Седьмой осекается, борется с кадыком. Десятка молчит, даже Сто Пятьдесят Пятый не вмешивается. Двести Двадцатый замер в охотничьей стойке. Меня знобит.
— Я тебя прощаю, мам, — говорит Девятый. — Прощаю.
— Идиот! — шепчу я.
Старуха улыбается благодарно, откидывается в подушках, и тут же связь рвется. Несколько долгих минут к нам никто не входит. Потом дверь поднимается, в проеме возникает доктор.
— Пойдем-ка, дружок, сделаем пару анализов, — манит он Седьмого. — Ты, кажется, переволновался.
И мы, и Седьмой — все знают, что это означает, но сил сопротивляться у него не осталось. Всю непокорность, которая у него скопилась за десять лет, он потратил на этот разговор.
— Пока, пацаны, — бормочет он нам.
— Давай, — отвечает ему Девятьсот Шестой.
Больше мы никогда его не видели, а его место оставалось свободным до последнего, выпускного года.
Мне становится страшно: а я — смогу?
Когда она позвонит мне, я — смогу плюнуть в экран? Сумею не увидеть ее слез, не услышать ее голоса, смогу не узнать ее?
Но она не звонит.
Она либо умерла, когда я был совсем мал, либо не захотела со мной разговаривать. Может, просто забыла обо мне. Приговорила меня к двенадцати годам строгого режима — и бросила меня гнить, и прожила чудную жизнь, а потом сложила ручки на пузе и преставилась себе спокойненько, с улыбочкой, так и не вспомнив, что кого-то там когда-то рожала.
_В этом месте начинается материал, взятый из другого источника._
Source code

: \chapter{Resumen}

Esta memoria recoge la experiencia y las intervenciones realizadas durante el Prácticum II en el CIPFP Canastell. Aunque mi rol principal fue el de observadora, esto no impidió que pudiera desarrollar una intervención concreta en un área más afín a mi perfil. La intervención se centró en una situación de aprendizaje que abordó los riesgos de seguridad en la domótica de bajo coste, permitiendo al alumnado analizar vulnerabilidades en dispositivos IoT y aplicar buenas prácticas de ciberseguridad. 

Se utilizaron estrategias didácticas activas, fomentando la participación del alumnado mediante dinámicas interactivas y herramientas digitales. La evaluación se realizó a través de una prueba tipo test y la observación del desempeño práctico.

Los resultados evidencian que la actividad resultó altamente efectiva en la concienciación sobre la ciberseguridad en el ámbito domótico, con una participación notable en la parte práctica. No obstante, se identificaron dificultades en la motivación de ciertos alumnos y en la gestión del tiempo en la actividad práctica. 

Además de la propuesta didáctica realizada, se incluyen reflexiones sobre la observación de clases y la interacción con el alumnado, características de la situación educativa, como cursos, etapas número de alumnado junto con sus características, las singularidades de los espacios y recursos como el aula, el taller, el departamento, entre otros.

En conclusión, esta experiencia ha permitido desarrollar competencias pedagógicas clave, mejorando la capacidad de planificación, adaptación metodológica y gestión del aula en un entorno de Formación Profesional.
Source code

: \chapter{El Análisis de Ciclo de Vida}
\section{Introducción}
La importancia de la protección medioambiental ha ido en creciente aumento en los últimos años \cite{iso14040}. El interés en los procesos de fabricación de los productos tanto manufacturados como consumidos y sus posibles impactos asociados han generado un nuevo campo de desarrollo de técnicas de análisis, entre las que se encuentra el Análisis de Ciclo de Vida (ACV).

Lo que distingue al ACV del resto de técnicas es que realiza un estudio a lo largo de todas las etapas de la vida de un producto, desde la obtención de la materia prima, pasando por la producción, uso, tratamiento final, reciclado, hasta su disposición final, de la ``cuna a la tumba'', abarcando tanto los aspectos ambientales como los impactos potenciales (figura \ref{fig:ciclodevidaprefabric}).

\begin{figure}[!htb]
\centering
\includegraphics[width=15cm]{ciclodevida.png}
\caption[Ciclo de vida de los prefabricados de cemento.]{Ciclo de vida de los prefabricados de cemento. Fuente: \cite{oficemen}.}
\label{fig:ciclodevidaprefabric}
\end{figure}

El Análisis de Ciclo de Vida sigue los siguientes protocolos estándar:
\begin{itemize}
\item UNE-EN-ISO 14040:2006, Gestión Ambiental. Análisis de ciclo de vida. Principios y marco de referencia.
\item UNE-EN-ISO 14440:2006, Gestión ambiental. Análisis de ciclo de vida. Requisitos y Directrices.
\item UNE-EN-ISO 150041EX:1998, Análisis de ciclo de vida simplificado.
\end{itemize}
Пусть случится чудо! Пусть окажется, что у нее крепкое здоровье, иммунитет нечеловеческий, пусть она еще год проваляется где-нибудь на больничной койке, отказываясь подыхать, — и пусть она позвонит мне в последний год! Я припомню ей ее распятие, ее обещания, ее гребаные сказочки, ее утешения; прокляну ее, и тогда она меня наконец отпустит!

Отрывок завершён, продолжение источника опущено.